都市開発の中でも「地下街」は大都市の専売特許と思われがちですが、実は政令指定都市でも東京23区でもない甲府市に準地下街が存在します。この珍しい都市構造には、地域の歴史や地理的要因が深く関係しています。
甲府市に存在する準地下街とは?
甲府駅南口にある「ココリ地下街」などがその代表例です。地下1階というよりは地表に近い半地下構造で、いわゆる「準地下街」と呼ばれています。飲食店や土産物店、地下通路としての役割を持ち、駅利用者や観光客の導線となっています。
このような準地下街は、通常の地下街とは異なり、完全に地下に埋まっているわけではなく、地形の高低差や建築物の設計により「半地下」のような形状をしています。
準地下街が政令指定都市に集中する理由
地下街の整備には多額の費用がかかるため、大規模な人口と財源、利用者数が見込める政令指定都市や首都圏に集中するのが一般的です。
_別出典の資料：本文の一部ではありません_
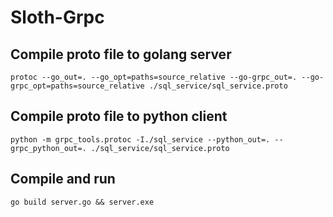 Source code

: # Sloth-Grpc

## Compile proto file to golang server

```
protoc --go_out=. --go_opt=paths=source_relative --go-grpc_out=. --go-grpc_opt=paths=source_relative ./sql_service/sql_service.proto
```

## Compile proto file to python client

```
python -m grpc_tools.protoc -I./sql_service --python_out=. --grpc_python_out=. ./sql_service/sql_service.proto
```

## Compile and run

```
go build server.go && server.exe
```
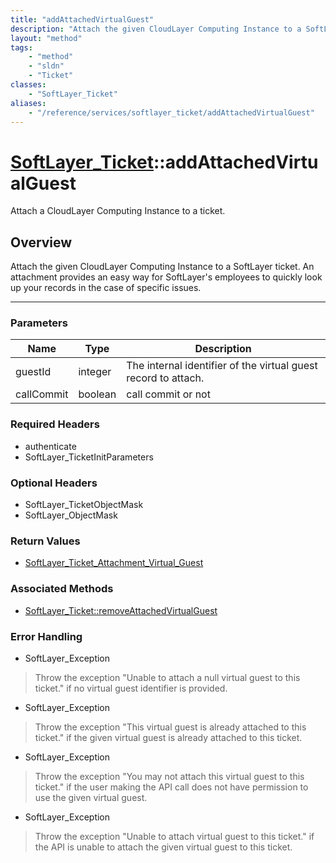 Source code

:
 ```yaml
---
title: "addAttachedVirtualGuest"
description: "Attach the given CloudLayer Computing Instance to a SoftLayer ticket. An attachment provides an easy way for SoftLayer's... "
layout: "method"
tags:
    - "method"
    - "sldn"
    - "Ticket"
classes:
    - "SoftLayer_Ticket"
aliases:
    - "/reference/services/softlayer_ticket/addAttachedVirtualGuest"
---
```

# [SoftLayer_Ticket](/reference/services/SoftLayer_Ticket)::addAttachedVirtualGuest

Attach a CloudLayer Computing Instance to a ticket.


## Overview 
Attach the given CloudLayer Computing Instance to a SoftLayer ticket. An attachment provides an easy way for SoftLayer's employees to quickly look up your records in the case of specific issues. 

-----

### Parameters 
|Name | Type | Description |
| --- | --- | --- |
|guestId| integer| The internal identifier of the virtual guest record to attach.|
|callCommit| boolean| call commit or not|


### Required Headers
* authenticate
* SoftLayer_TicketInitParameters


### Optional Headers
* SoftLayer_TicketObjectMask
* SoftLayer_ObjectMask

### Return Values
* <a href='/reference/datatypes/SoftLayer_Ticket_Attachment_Virtual_Guest'>SoftLayer_Ticket_Attachment_Virtual_Guest </a>


### Associated Methods

*  [SoftLayer_Ticket::removeAttachedVirtualGuest](/reference/services/SoftLayer_Ticket/removeAttachedVirtualGuest )



### Error Handling

* SoftLayer_Exception 

> Throw the exception "Unable to attach a null virtual guest to this ticket." if no virtual guest identifier is provided. 

* SoftLayer_Exception 

> Throw the exception "This virtual guest is already attached to this ticket." if the given virtual guest is already attached to this ticket. 

* SoftLayer_Exception 

> Throw the exception "You may not attach this virtual guest to this ticket." if the user making the API call does not have permission to use the given virtual guest. 

* SoftLayer_Exception 

> Throw the exception "Unable to attach virtual guest to this ticket." if the API is unable to attach the given virtual guest to this ticket. 



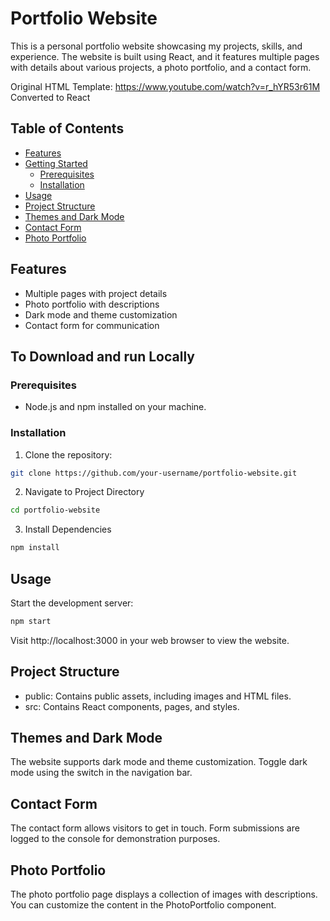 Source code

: # Portfolio Website

This is a personal portfolio website showcasing my projects, skills, and experience. 
The website is built using React, and it features multiple pages with details about 
various projects, a photo portfolio, and a contact form.

Original HTML Template: https://www.youtube.com/watch?v=r_hYR53r61M
Converted to React

## Table of Contents

- [Features](#features)
- [Getting Started](#getting-started)
  - [Prerequisites](#prerequisites)
  - [Installation](#installation)
- [Usage](#usage)
- [Project Structure](#project-structure)
- [Themes and Dark Mode](#themes-and-dark-mode)
- [Contact Form](#contact-form)
- [Photo Portfolio](#photo-portfolio)

## Features

- Multiple pages with project details
- Photo portfolio with descriptions
- Dark mode and theme customization
- Contact form for communication

## To Download and run Locally

### Prerequisites

- Node.js and npm installed on your machine.

### Installation

1. Clone the repository:

```bash
git clone https://github.com/your-username/portfolio-website.git
```

2. Navigate to Project Directory 

```bash
cd portfolio-website
```

3. Install Dependencies

```bash
npm install
```

## Usage

Start the development server:

```bash
npm start
```

Visit http://localhost:3000 in your web browser to view the website.

## Project Structure
 - public: Contains public assets, including images and HTML files.
 - src: Contains React components, pages, and styles.

## Themes and Dark Mode
The website supports dark mode and theme customization. Toggle dark mode using the switch in the navigation bar.

## Contact Form
The contact form allows visitors to get in touch. Form submissions are logged to the console for demonstration purposes.

## Photo Portfolio
The photo portfolio page displays a collection of images with descriptions. You can customize the content in the PhotoPortfolio component. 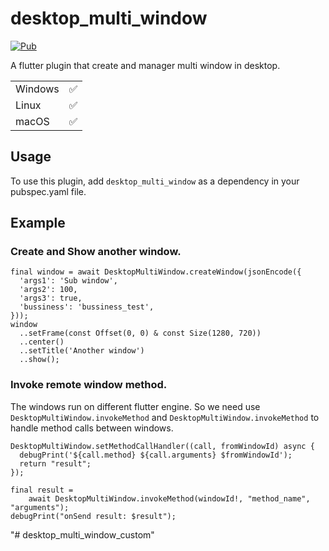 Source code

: # desktop_multi_window

[![Pub](https://img.shields.io/pub/v/desktop_multi_window.svg)](https://pub.dev/packages/desktop_multi_window)

A flutter plugin that create and manager multi window in desktop.

|         |     | 
|---------|-----|
| Windows | ✅   | 
| Linux   | ✅   |  
| macOS   | ✅   | 

## Usage

To use this plugin, add `desktop_multi_window` as a dependency in your pubspec.yaml file.

## Example

### Create and Show another window.

```
final window = await DesktopMultiWindow.createWindow(jsonEncode({
  'args1': 'Sub window',
  'args2': 100,
  'args3': true,
  'bussiness': 'bussiness_test',
}));
window
  ..setFrame(const Offset(0, 0) & const Size(1280, 720))
  ..center()
  ..setTitle('Another window')
  ..show();
```

### Invoke remote window method.

The windows run on different flutter engine. So we need use `DesktopMultiWindow.invokeMethod`
and `DesktopMultiWindow.invokeMethod` to handle method calls between windows.

```
DesktopMultiWindow.setMethodCallHandler((call, fromWindowId) async {
  debugPrint('${call.method} ${call.arguments} $fromWindowId');
  return "result";
});
```

```
final result =
    await DesktopMultiWindow.invokeMethod(windowId!, "method_name", "arguments");
debugPrint("onSend result: $result");
```
"# desktop_multi_window_custom" 
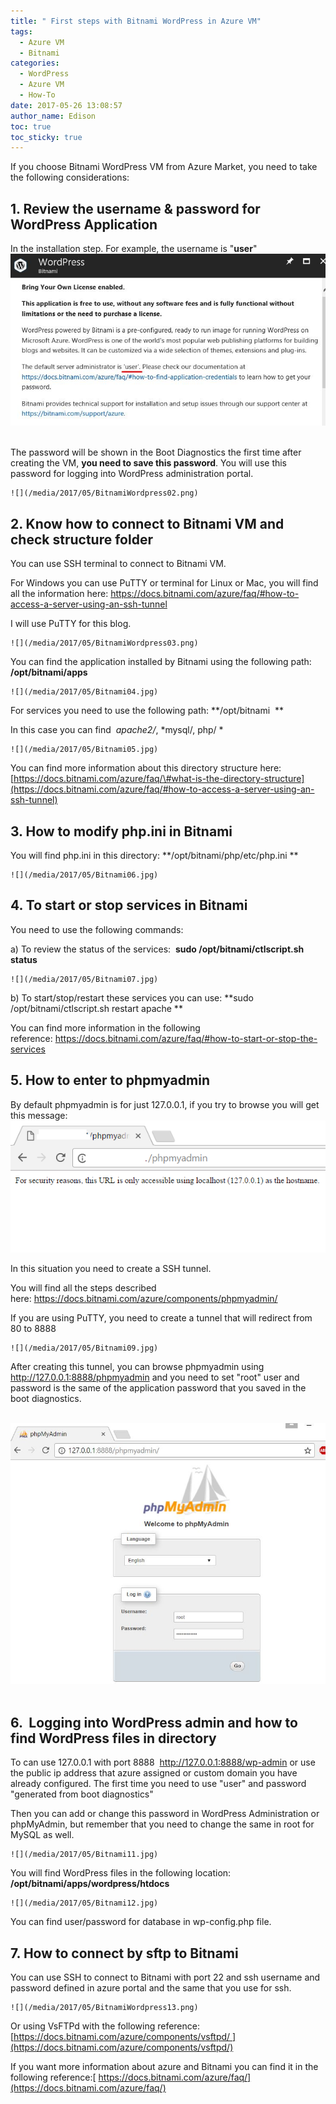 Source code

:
 ```yaml
---
title: " First steps with Bitnami WordPress in Azure VM"
tags:
  - Azure VM
  - Bitnami
categories:
  - WordPress
  - Azure VM
  - How-To
date: 2017-05-26 13:08:57
author_name: Edison
toc: true
toc_sticky: true
---
```


If you choose Bitnami WordPress VM from Azure Market, you need to take the following considerations:

## 1. Review the username & password for WordPress Application 
   In the installation step. For example, the username is "**user**"
    ![](/media/2017/05/Bitnami01.jpg)
 

   The password will be shown in the Boot Diagnostics the first time after creating the VM, **you need to save this password**. You will use this password for logging into WordPress administration portal.

    ![](/media/2017/05/BitnamiWordpress02.png)

## 2. Know how to connect to Bitnami VM and check structure folder

   You can use SSH terminal to connect to Bitnami VM.

   For Windows you can use PuTTY or terminal for Linux or Mac, you will find all the information here: <https://docs.bitnami.com/azure/faq/#how-to-access-a-server-using-an-ssh-tunnel>

   I will use PuTTY for this blog.

    ![](/media/2017/05/BitnamiWordpress03.png)

   You can find the application installed by Bitnami using the following path: **/opt/bitnami/apps**

    ![](/media/2017/05/Bitnami04.jpg)

   For services you need to use the following path: **/opt/bitnami  **

   In this case you can find  *apache2/*, *mysql/, php/ *

    ![](/media/2017/05/Bitnami05.jpg)

   You can find more information about this directory structure here: [https://docs.bitnami.com/azure/faq/\#what-is-the-directory-structure](https://docs.bitnami.com/azure/faq/#how-to-access-a-server-using-an-ssh-tunnel)

## 3. How to modify **php.ini** in Bitnami

   You will find php.ini in this directory: **/opt/bitnami/php/etc/php.ini **

    ![](/media/2017/05/Bitnami06.jpg)

## 4. To start or stop services in Bitnami

   You need to use the following commands:

   a) To review the status of the services:  **sudo /opt/bitnami/ctlscript.sh status**

    ![](/media/2017/05/Bitnami07.jpg)

   b) To start/stop/restart these services you can use: **sudo /opt/bitnami/ctlscript.sh restart apache **

   You can find more information in the following reference: <https://docs.bitnami.com/azure/faq/#how-to-start-or-stop-the-services>

## 5. How to enter to phpmyadmin

   By default phpmyadmin is for just 127.0.0.1, if you try to browse you will get this message: 
    ![](/media/2017/05/BitnamiWordpress08.png)

   In this situation you need to create a SSH tunnel.

   You will find all the steps described here: <https://docs.bitnami.com/azure/components/phpmyadmin/>

   If you are using PuTTY, you need to create a tunnel that will redirect from 80 to 8888

    ![](/media/2017/05/Bitnami09.jpg)

   After creating this tunnel, you can browse phpmyadmin using http://127.0.0.1:8888/phpmyadmin and you need to set "root" user and password is the same of the application password that you saved in the boot diagnostics.

    ![](/media/2017/05/Bitnami10.jpg)
 
## 6.  Logging into WordPress admin and how to find WordPress files in directory

   To can use 127.0.0.1 with port 8888  http://127.0.0.1:8888/wp-admin or use the public ip address that azure assigned or custom domain you have already configured. The first time you need to use "user" and password "generated from boot diagnostics"

   Then you can add or change this password in WordPress Administration or phpMyAdmin, but remember that you need to change the same in root for MySQL as well.

    ![](/media/2017/05/Bitnami11.jpg)

   You will find WordPress files in the following location: **/opt/bitnami/apps/wordpress/htdocs**

    ![](/media/2017/05/Bitnami12.jpg)

   You can find user/password for database in wp-config.php file.

## 7. How to connect by sftp to Bitnami

   You can use SSH to connect to Bitnami with port 22 and ssh username and password defined in azure portal and the same that you use for ssh.

    ![](/media/2017/05/BitnamiWordpress13.png)

   Or using VsFTPd with the following reference: [https://docs.bitnami.com/azure/components/vsftpd/ ](https://docs.bitnami.com/azure/components/vsftpd/)

   If you want more information about azure and Bitnami you can find it in the following reference:[ https://docs.bitnami.com/azure/faq/](https://docs.bitnami.com/azure/faq/)
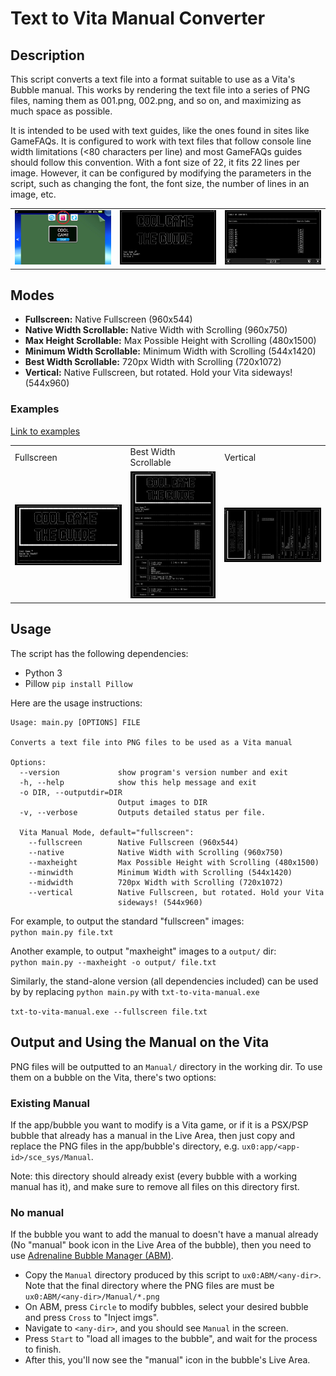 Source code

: # Text to Vita Manual Converter

## Description

This script converts a text file into a format suitable to use as a Vita's Bubble manual. This works by rendering the text file into a series of PNG files, naming them as 001.png, 002.png, and so on, and maximizing as much space as possible.

It is intended to be used with text guides, like the ones found in sites like GameFAQs. It is configured to work with text files that follow console line width limitations (<80 characters per line) and most GameFAQs guides should follow this convention. With a font size of 22, it fits 22 lines per image. However, it can be configured by modifying the parameters in the script, such as changing the font, the font size, the number of lines in an image, etc.

<!-- 
![manual-1](img/manual-1.jpg)
![manual-2](img/manual-2.jpg)
![manual-3](img/manual-3.jpg)
-->

<table>
<tr>
<td><img src="img/manual-1.jpg"/></td>
<td><img src="img/manual-2.jpg"/></td>
<td><img src="img/manual-3.jpg"/></td>
</tr>
</table> 

## Modes

* **Fullscreen:** Native Fullscreen (960x544)
* **Native Width Scrollable:** Native Width with Scrolling (960x750)
* **Max Height Scrollable:** Max Possible Height with Scrolling (480x1500)
* **Minimum Width Scrollable:** Minimum Width with Scrolling (544x1420)
* **Best Width Scrollable:** 720px Width with Scrolling (720x1072)
* **Vertical:** Native Fullscreen, but rotated. Hold your Vita sideways! (544x960)

### Examples

[Link to examples](https://github.com/RawBOT/txt-to-vita-manual/tree/main/img)

<table>
<tr>
<td>Fullscreen</td>
<td>Best Width Scrollable</td>
<td>Vertical</td>
</tr>
<tr>
<td><img src="img/example_fullscreen/001.png"/></td>
<td><img src="img/example_best_width_scrollable/001.png" /></td>
<td><img src="img/example_vertical/001.png"/></td>
</tr>
</table>

## Usage

The script has the following dependencies:
* Python 3
* Pillow `pip install Pillow`

Here are the usage instructions:

```
Usage: main.py [OPTIONS] FILE

Converts a text file into PNG files to be used as a Vita manual

Options:
  --version             show program's version number and exit
  -h, --help            show this help message and exit
  -o DIR, --outputdir=DIR
                        Output images to DIR
  -v, --verbose         Outputs detailed status per file.

  Vita Manual Mode, default="fullscreen":
    --fullscreen        Native Fullscreen (960x544)
    --native            Native Width with Scrolling (960x750)
    --maxheight         Max Possible Height with Scrolling (480x1500)
    --minwidth          Minimum Width with Scrolling (544x1420)
    --midwidth          720px Width with Scrolling (720x1072)
    --vertical          Native Fullscreen, but rotated. Hold your Vita
                        sideways! (544x960)
```

For example, to output the standard "fullscreen" images:  
`python main.py file.txt`

Another example, to output "maxheight" images to a `output/` dir:  
`python main.py --maxheight -o output/ file.txt`



Similarly, the stand-alone version (all dependencies included) can be used by by replacing `python main.py` with `txt-to-vita-manual.exe`

`txt-to-vita-manual.exe --fullscreen file.txt`

## Output and Using the Manual on the Vita

PNG files will be outputted to an `Manual/` directory in the working dir. To use them on a bubble on the Vita, there's two options:

### Existing Manual
If the app/bubble you want to modify is a Vita game, or if it is a PSX/PSP bubble that already has a manual in the Live Area, then just copy and replace the PNG files in the app/bubble's directory, e.g. `ux0:app/<app-id>/sce_sys/Manual`. 

Note: this directory should already exist (every bubble with a working manual has it), and make sure to remove all files on this directory first.

### No manual
If the bubble you want to add the manual to doesn't have a manual already (No "manual" book icon in the Live Area of the bubble), then you need to use [Adrenaline Bubble Manager (ABM)](https://github.com/ONElua/AdrenalineBubbleManager).

- Copy the `Manual` directory produced by this script to `ux0:ABM/<any-dir>`. Note that the final directory where the PNG files are must be `ux0:ABM/<any-dir>/Manual/*.png` 
- On ABM, press `Circle` to modify bubbles, select your desired bubble and press `Cross` to "Inject imgs". 
- Navigate to `<any-dir>`, and you should see `Manual` in the screen. 
- Press `Start` to "load all images to the bubble", and wait for the process to finish. 
- After this, you'll now see the "manual" icon in the bubble's Live Area.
また、都市計画や地下鉄の敷設などとセットで開発されるケースも多く、これも大都市に限られる要因です。
例えば、大阪の「ホワイティうめだ」や名古屋の「サンロード」などは、地下鉄や私鉄の駅と直結しており、日常的な利用が前提とされています。
なぜ甲府市にだけ存在するのか?
甲府市の準地下街は、実は1980年代の再開発事業の一環として整備されたもので、地元経済の活性化と観光客への利便性を目的としていました。山梨県庁所在地としての地域的中心性を考慮し、地方都市でも珍しく大規模な都市整備が行われたのです。
また、地盤が比較的安定しており、地下水位も高すぎないという地理的条件が、地下施設の整備に向いていたことも一因とされています。
地元主導の都市開発が鍵
甲府市のような中規模都市では、国や都道府県主導ではなく、地元自治体や商工会議所の強い要望や働きかけによって準地下街のような施設が実現するケースがあります。甲府市も例外ではなく、商店街連合会や観光協会の構想が形になったとされています。
このようなケースは全国的にも珍しく、甲府の準地下街はまさに地元のニーズと熱意が生んだ産物だと言えるでしょう。
他の中小都市に地下街が少ない理由
地方都市では、地価がそれほど高くなく、地上に空きスペースがあるため、地下開発の必要性が低い傾向があります。また、採算が取れないリスクも高く、国の補助金なしには実現が難しいため、実行に移されないのが現状です。
さらに、都市構造上も平地が多く、地下通路や避難路としての機能よりも、地上の利便性を優先する地域が多いのも一因です。
まとめ:甲府市の準地下街は地方都市の都市開発の一例
甲府市の準地下街は、地理的条件と地域の熱意が結実した珍しい都市空間です。政令指定都市や東京23区以外でこのような施設が存在するのは稀であり、都市計画の自由度や発想の豊かさを示す良い事例となっています。他の地方都市でも、このような柔軟な開発が地域活性化の一助になるかもしれません。